New bridge for Crystal Palace Park’s dinosaurs

A new addition may be on the way to help keep Crystal Palace Park’s dinosaurs roaring, writes Lachlan Leeming.

The island where these relics prowl is to get a new £70,000 bridge, under plans being considered by Bromley’s planning committee – only two years after the last one was demolished.

The 30 statues, pictured, are better known as the inaccurate depictions from an age which was only just discovering about the prehistoric big lizards.

But they have been Grade-I listed, and a report to be considered by councillors notes that they are one of Crystal Palace Park’s most important features.

But their condition continues to deteriorate despite interventions from specialist conservators and engineers in recent years, according to town hall officials.

The plans “will allow a high quality permanent but retractable bridge to the dinosaurs to allow limited access for maintenance, repair and limited managed
public tours”, according to the report.

The new bridge will allow easier access for around 1,200 people per year, as well as making routine maintenance easier and cheaper, in turn helping to conserve
the dinosaurs.

Historic England has given the move its tick of approval, stating: “We appreciate that such access is necessary to secure the long-term future of these highly significant and fragile historic assets for maintenance, repair, planting and limited public access.”

Crystal Palace’s historic dinosaurs were commissioned in 1852 to go beside the Crystal Palace after its move from the Great Exhibition in Hyde Park.

They were the first attempt anywhere in the world to model extinct animals as full-scale, three-dimensional creatures from fossil remains.

They were unveiled in 1854 as the first dinosaur sculptures in the world, as part of a commercial attraction. The models were designed and sculpted by Benjamin Waterhouse Hawkins under the scientific direction of Sir Richard Owen – and represented the latest scientific knowledge at the time.

The models, also known as Dinosaur Court, were classed as Grade-II listed buildings from 1973, extensively restored in 2002, and upgraded to Grade-I in 2007.
They depict 15 species of extinct animals, not all dinosaurs, from across geological history.

There are true dinosaurs – ichthyosaurs and plesiosaurs, mainly from the Mesozoic era – and some mammals from the more recent Cenozoic era.

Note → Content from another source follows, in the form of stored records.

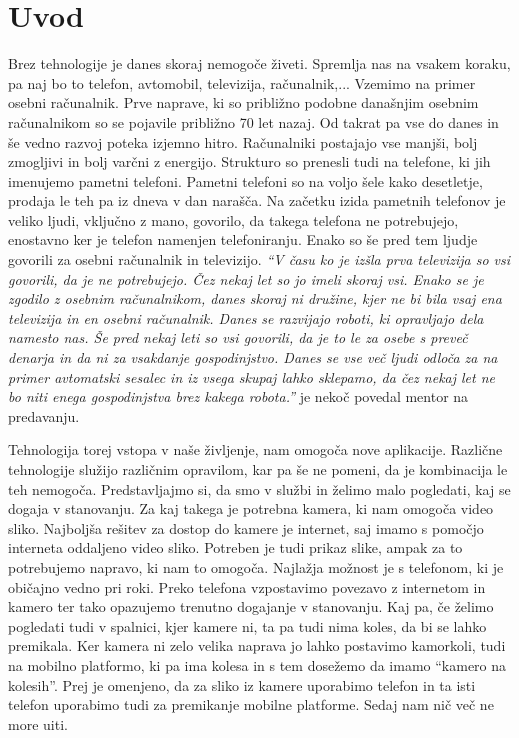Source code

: \documentclass[a4paper, 12pt]{book}
\begin{document}
\chapter{Uvod}
Brez tehnologije je danes skoraj nemogoče živeti. Spremlja nas na vsakem koraku, pa naj bo to telefon, avtomobil, televizija, računalnik,... Vzemimo na primer osebni računalnik. Prve naprave, ki so približno podobne današnjim osebnim računalnikom so se pojavile približno 70 let nazaj. Od takrat pa vse do danes in še vedno razvoj poteka izjemno hitro. Ra\-ču\-nal\-ni\-ki postajajo vse manjši, bolj zmogljivi in bolj varčni z energijo. Strukturo so prenesli tudi na telefone, ki jih imenujemo pametni telefoni. Pametni telefoni so na voljo šele kako desetletje, prodaja le teh pa iz dneva v dan narašča. Na začetku izida pametnih telefonov je veliko ljudi, vključno z mano, govorilo, da takega telefona ne potrebujejo, enostavno ker je telefon namenjen telefoniranju. Enako so še pred tem ljudje govorili za osebni računalnik in televizijo. {\it ``V času ko je izšla prva televizija so vsi govorili, da je ne potrebujejo. Čez nekaj let so jo imeli skoraj vsi. Enako se je zgodilo z osebnim računalnikom, danes skoraj ni družine, kjer ne bi bila vsaj ena televizija in en osebni računalnik. Danes se razvijajo roboti, ki opravljajo dela namesto nas. Še pred nekaj leti so vsi govorili, da je to le za osebe s preveč denarja in da ni za vsakdanje gospodinjstvo. Danes se vse več ljudi odloča za na primer avtomatski sesalec in iz vsega skupaj lahko sklepamo, da čez nekaj let ne bo niti enega gospodinjstva brez kakega robota.''} je nekoč povedal mentor na predavanju.

Tehnologija torej vstopa v naše življenje, nam omogoča nove aplikacije. Različne tehnologije služijo različnim opravilom, kar pa še ne pomeni, da je kombinacija le teh nemogoča. Predstavljajmo si, da smo v službi in želimo malo pogledati, kaj se dogaja v stanovanju. Za kaj takega je potrebna kamera, ki nam omogoča video sliko. Najboljša rešitev za dostop do kamere je internet, saj imamo s pomočjo interneta oddaljeno video sliko. Potreben je tudi prikaz slike, ampak za to potrebujemo napravo, ki nam to omogoča. Najlažja možnost je s telefonom, ki je običajno vedno pri roki. Preko telefona vzpostavimo povezavo z internetom in kamero ter tako opazujemo trenutno dogajanje v stanovanju. Kaj pa, če želimo pogledati tudi v spalnici, kjer kamere ni, ta pa tudi nima koles, da bi se lahko premikala. Ker kamera ni zelo velika naprava jo lahko postavimo kamorkoli, tudi na mobilno platformo, ki pa ima kolesa in s tem dosežemo da imamo ``kamero na kolesih''. Prej je omenjeno, da za sliko iz kamere uporabimo telefon in ta isti telefon uporabimo tudi za premikanje mobilne platforme. Sedaj nam nič več ne more uiti. 
\end{document}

They were the result of improperly reconstructed fossils which reflected the biases and failings of the people who made them.

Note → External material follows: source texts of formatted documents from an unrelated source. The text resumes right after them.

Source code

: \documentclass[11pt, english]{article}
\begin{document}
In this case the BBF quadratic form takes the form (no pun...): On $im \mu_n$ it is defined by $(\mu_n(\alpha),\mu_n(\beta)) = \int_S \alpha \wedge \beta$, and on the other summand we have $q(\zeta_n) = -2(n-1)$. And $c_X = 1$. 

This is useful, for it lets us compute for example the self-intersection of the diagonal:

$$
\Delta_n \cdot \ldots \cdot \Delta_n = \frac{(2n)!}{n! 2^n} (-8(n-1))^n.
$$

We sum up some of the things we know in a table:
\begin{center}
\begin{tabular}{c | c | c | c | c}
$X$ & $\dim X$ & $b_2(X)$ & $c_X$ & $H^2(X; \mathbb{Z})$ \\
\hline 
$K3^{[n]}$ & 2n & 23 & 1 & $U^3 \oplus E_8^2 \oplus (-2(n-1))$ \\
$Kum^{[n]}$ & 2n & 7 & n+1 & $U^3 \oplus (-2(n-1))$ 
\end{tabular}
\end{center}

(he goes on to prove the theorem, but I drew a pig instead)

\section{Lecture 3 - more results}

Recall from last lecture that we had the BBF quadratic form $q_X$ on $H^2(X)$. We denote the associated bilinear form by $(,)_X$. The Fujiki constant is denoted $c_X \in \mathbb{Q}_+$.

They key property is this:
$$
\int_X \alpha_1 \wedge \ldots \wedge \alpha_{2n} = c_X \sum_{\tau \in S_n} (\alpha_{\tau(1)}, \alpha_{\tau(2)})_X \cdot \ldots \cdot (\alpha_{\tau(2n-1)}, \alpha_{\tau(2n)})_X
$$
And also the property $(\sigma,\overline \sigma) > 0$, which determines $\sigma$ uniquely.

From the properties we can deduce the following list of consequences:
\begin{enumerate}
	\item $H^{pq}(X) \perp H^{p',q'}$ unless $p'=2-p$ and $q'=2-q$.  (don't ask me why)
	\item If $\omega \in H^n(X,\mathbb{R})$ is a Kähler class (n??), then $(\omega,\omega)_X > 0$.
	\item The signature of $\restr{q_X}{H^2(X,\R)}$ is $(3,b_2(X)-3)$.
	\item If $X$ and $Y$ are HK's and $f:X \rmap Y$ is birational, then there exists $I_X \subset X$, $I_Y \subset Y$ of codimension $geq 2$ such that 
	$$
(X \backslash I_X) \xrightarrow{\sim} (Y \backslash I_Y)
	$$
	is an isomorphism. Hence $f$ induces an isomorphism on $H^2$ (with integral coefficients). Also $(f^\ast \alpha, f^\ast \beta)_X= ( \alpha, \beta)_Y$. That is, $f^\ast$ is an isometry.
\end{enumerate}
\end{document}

The Iguanodon especially has been superceded by more accurate recent palaeontology.

There are also five geological displays, and related landscaping in the vicinity of the tidal lake in Crystal Palace Park.

Only four are strictly dinosaurs – the two Iguanodon, the Hylaeosaurus and the Megalosaurus.

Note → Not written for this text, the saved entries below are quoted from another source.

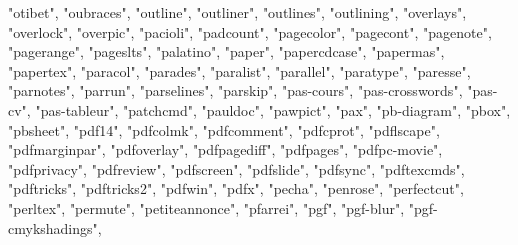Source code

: \documentclass[
]{article}
\newenvironment{Shaded}{\begin{snugshade}}{\end{snugshade}}
\newcommand{\NormalTok}[1]{#1}
\newcommand{\StringTok}[1]{\textcolor[rgb]{0.31,0.60,0.02}{#1}}
\begin{document}
\begin{Shaded}
\begin{Highlighting}[]
\StringTok{"otibet"}\NormalTok{, }\StringTok{"oubraces"}\NormalTok{, }\StringTok{"outline"}\NormalTok{, }\StringTok{"outliner"}\NormalTok{, }\StringTok{"outlines"}\NormalTok{, }\StringTok{"outlining"}\NormalTok{, }
\StringTok{"overlays"}\NormalTok{, }\StringTok{"overlock"}\NormalTok{, }\StringTok{"overpic"}\NormalTok{, }\StringTok{"pacioli"}\NormalTok{, }\StringTok{"padcount"}\NormalTok{, }\StringTok{"pagecolor"}\NormalTok{, }
\StringTok{"pagecont"}\NormalTok{, }\StringTok{"pagenote"}\NormalTok{, }\StringTok{"pagerange"}\NormalTok{, }\StringTok{"pageslts"}\NormalTok{, }\StringTok{"palatino"}\NormalTok{, }
\StringTok{"paper"}\NormalTok{, }\StringTok{"papercdcase"}\NormalTok{, }\StringTok{"papermas"}\NormalTok{, }\StringTok{"papertex"}\NormalTok{, }\StringTok{"paracol"}\NormalTok{, }\StringTok{"parades"}\NormalTok{, }
\StringTok{"paralist"}\NormalTok{, }\StringTok{"parallel"}\NormalTok{, }\StringTok{"paratype"}\NormalTok{, }\StringTok{"paresse"}\NormalTok{, }\StringTok{"parnotes"}\NormalTok{, }\StringTok{"parrun"}\NormalTok{, }
\StringTok{"parselines"}\NormalTok{, }\StringTok{"parskip"}\NormalTok{, }\StringTok{"pas{-}cours"}\NormalTok{, }\StringTok{"pas{-}crosswords"}\NormalTok{, }\StringTok{"pas{-}cv"}\NormalTok{, }
\StringTok{"pas{-}tableur"}\NormalTok{, }\StringTok{"patchcmd"}\NormalTok{, }\StringTok{"pauldoc"}\NormalTok{, }\StringTok{"pawpict"}\NormalTok{, }\StringTok{"pax"}\NormalTok{, }\StringTok{"pb{-}diagram"}\NormalTok{, }
\StringTok{"pbox"}\NormalTok{, }\StringTok{"pbsheet"}\NormalTok{, }\StringTok{"pdf14"}\NormalTok{, }\StringTok{"pdfcolmk"}\NormalTok{, }\StringTok{"pdfcomment"}\NormalTok{, }\StringTok{"pdfcprot"}\NormalTok{, }
\StringTok{"pdflscape"}\NormalTok{, }\StringTok{"pdfmarginpar"}\NormalTok{, }\StringTok{"pdfoverlay"}\NormalTok{, }\StringTok{"pdfpagediff"}\NormalTok{, }\StringTok{"pdfpages"}\NormalTok{, }
\StringTok{"pdfpc{-}movie"}\NormalTok{, }\StringTok{"pdfprivacy"}\NormalTok{, }\StringTok{"pdfreview"}\NormalTok{, }\StringTok{"pdfscreen"}\NormalTok{, }\StringTok{"pdfslide"}\NormalTok{, }
\StringTok{"pdfsync"}\NormalTok{, }\StringTok{"pdftexcmds"}\NormalTok{, }\StringTok{"pdftricks"}\NormalTok{, }\StringTok{"pdftricks2"}\NormalTok{, }\StringTok{"pdfwin"}\NormalTok{, }
\StringTok{"pdfx"}\NormalTok{, }\StringTok{"pecha"}\NormalTok{, }\StringTok{"penrose"}\NormalTok{, }\StringTok{"perfectcut"}\NormalTok{, }\StringTok{"perltex"}\NormalTok{, }\StringTok{"permute"}\NormalTok{, }
\StringTok{"petiteannonce"}\NormalTok{, }\StringTok{"pfarrei"}\NormalTok{, }\StringTok{"pgf"}\NormalTok{, }\StringTok{"pgf{-}blur"}\NormalTok{, }\StringTok{"pgf{-}cmykshadings"}\NormalTok{, }

\end{Highlighting}
\end{Shaded}
\end{document}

The statues also include plesiosaurs and icthyosaurs discovered by Mary Anning in Lyme Regis, as well as pterodactyls, crocodilians, amphibians and mammals, such as a South American Megatherium (giant ground sloth) brought back to Britain by Charles Darwin on his voyage on HMS Beagle, from 1831-36 – even though his On the Origin of Species book would not be published until 1859.

This section of the park was constructed in 1853-1855 and has remained largely in the places they are today.

The planning sub-committee will meet on November 21.